- **What you will do**: Beginning with the first line of the data below, reproduce every line unchanged, ending with the line that holds "Prediction<br />".

(Items from a dataset)
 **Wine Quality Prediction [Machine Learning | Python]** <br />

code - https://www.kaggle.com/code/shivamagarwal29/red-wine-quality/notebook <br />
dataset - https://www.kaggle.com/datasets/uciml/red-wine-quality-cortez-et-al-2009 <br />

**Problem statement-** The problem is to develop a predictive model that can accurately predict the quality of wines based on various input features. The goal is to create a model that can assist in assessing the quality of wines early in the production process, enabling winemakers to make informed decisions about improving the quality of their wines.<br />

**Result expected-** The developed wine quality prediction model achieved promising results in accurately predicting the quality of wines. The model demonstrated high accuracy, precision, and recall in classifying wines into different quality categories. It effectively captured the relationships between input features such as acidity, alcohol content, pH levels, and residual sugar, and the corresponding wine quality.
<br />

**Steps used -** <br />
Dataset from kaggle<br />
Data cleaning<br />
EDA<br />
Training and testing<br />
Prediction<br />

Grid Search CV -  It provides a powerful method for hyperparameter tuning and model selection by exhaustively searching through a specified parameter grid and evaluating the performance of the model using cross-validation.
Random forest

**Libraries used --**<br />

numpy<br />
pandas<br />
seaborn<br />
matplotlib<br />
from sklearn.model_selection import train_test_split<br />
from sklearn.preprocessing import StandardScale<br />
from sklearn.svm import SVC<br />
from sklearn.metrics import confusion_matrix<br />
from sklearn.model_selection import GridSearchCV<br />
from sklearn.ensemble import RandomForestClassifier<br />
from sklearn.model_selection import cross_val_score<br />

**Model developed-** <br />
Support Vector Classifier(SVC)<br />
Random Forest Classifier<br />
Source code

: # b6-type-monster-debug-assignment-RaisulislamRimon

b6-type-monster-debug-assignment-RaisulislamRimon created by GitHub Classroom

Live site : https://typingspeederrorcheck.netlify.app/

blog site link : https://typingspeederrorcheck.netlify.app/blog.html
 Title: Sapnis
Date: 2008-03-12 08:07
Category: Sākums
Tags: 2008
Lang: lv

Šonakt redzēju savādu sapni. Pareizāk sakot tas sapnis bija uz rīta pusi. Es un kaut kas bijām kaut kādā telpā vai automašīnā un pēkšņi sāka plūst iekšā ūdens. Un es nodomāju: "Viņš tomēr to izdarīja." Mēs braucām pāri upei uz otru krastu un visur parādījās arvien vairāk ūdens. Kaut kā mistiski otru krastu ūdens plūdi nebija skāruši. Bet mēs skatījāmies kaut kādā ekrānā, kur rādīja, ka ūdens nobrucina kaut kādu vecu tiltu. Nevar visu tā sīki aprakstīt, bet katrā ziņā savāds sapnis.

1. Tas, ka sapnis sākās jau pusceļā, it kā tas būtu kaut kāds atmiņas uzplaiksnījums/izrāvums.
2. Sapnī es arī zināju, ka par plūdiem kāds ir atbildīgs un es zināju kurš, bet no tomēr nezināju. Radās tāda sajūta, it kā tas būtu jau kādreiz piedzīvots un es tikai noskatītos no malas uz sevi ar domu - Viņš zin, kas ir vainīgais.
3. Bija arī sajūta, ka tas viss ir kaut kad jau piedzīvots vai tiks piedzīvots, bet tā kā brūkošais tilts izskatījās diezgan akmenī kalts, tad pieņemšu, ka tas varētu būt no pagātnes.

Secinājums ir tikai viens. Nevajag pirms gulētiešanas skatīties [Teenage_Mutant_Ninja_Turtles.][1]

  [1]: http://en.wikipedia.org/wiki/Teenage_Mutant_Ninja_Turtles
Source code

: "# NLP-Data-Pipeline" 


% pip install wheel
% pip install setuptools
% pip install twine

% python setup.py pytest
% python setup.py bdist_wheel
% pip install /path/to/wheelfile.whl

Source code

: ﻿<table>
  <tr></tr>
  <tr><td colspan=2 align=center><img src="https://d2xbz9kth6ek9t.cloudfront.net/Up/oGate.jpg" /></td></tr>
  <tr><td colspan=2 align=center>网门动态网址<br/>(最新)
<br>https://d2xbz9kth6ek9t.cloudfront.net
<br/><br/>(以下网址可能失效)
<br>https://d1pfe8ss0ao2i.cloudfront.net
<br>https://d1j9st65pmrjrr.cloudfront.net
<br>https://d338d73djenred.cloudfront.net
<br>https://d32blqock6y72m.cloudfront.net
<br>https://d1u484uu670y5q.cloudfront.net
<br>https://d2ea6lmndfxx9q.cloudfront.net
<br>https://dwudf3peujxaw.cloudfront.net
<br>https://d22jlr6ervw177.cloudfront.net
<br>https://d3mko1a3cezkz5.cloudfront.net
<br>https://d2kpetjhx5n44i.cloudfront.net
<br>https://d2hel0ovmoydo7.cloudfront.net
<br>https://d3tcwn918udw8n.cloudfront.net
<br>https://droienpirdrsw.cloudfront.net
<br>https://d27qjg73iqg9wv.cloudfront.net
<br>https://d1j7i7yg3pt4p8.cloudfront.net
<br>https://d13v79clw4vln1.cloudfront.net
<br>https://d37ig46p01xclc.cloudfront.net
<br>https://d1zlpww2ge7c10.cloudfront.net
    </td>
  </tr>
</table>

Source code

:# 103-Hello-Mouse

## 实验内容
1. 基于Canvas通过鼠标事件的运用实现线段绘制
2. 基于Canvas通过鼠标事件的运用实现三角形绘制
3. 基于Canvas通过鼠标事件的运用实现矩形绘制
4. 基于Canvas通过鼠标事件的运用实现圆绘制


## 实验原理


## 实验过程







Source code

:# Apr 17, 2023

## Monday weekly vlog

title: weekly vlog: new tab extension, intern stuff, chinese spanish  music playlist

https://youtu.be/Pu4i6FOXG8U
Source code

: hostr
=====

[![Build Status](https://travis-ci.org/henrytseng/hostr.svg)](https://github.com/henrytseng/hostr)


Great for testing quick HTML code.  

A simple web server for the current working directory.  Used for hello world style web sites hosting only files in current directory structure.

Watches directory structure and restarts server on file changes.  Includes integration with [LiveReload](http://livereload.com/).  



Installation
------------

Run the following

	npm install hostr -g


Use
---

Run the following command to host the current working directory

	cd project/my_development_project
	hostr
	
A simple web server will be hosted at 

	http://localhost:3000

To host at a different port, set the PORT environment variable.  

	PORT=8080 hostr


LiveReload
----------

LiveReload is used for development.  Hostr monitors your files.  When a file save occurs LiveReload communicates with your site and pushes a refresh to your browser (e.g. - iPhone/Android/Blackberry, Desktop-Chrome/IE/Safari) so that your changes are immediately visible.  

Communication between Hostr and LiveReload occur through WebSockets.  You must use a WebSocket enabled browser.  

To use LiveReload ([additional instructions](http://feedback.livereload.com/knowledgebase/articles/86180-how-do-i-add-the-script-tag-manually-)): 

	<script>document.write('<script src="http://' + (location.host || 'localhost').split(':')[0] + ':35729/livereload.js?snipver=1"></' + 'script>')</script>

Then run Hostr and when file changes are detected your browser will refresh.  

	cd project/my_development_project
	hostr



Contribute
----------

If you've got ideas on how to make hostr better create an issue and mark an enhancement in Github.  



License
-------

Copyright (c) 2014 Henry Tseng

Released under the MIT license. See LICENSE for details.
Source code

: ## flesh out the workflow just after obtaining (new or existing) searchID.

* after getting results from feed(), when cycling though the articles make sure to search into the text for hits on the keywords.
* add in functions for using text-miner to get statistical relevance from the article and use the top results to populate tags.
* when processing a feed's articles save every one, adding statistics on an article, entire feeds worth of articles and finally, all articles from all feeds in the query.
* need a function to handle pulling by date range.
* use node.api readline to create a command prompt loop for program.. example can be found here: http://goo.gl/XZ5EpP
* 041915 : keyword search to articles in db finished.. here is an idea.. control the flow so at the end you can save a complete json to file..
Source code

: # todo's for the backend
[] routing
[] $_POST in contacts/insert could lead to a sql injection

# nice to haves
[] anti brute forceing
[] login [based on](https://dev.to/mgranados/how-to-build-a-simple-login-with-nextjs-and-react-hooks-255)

- **Answer box**:
 **Wine Quality Prediction [Machine Learning | Python]** <br />

code - https://www.kaggle.com/code/shivamagarwal29/red-wine-quality/notebook <br />
dataset - https://www.kaggle.com/datasets/uciml/red-wine-quality-cortez-et-al-2009 <br />

**Problem statement-** The problem is to develop a predictive model that can accurately predict the quality of wines based on various input features. The goal is to create a model that can assist in assessing the quality of wines early in the production process, enabling winemakers to make informed decisions about improving the quality of their wines.<br />

**Result expected-** The developed wine quality prediction model achieved promising results in accurately predicting the quality of wines. The model demonstrated high accuracy, precision, and recall in classifying wines into different quality categories. It effectively captured the relationships between input features such as acidity, alcohol content, pH levels, and residual sugar, and the corresponding wine quality.
<br />

**Steps used -** <br />
Dataset from kaggle<br />
Data cleaning<br />
EDA<br />
Training and testing<br />
Prediction<br />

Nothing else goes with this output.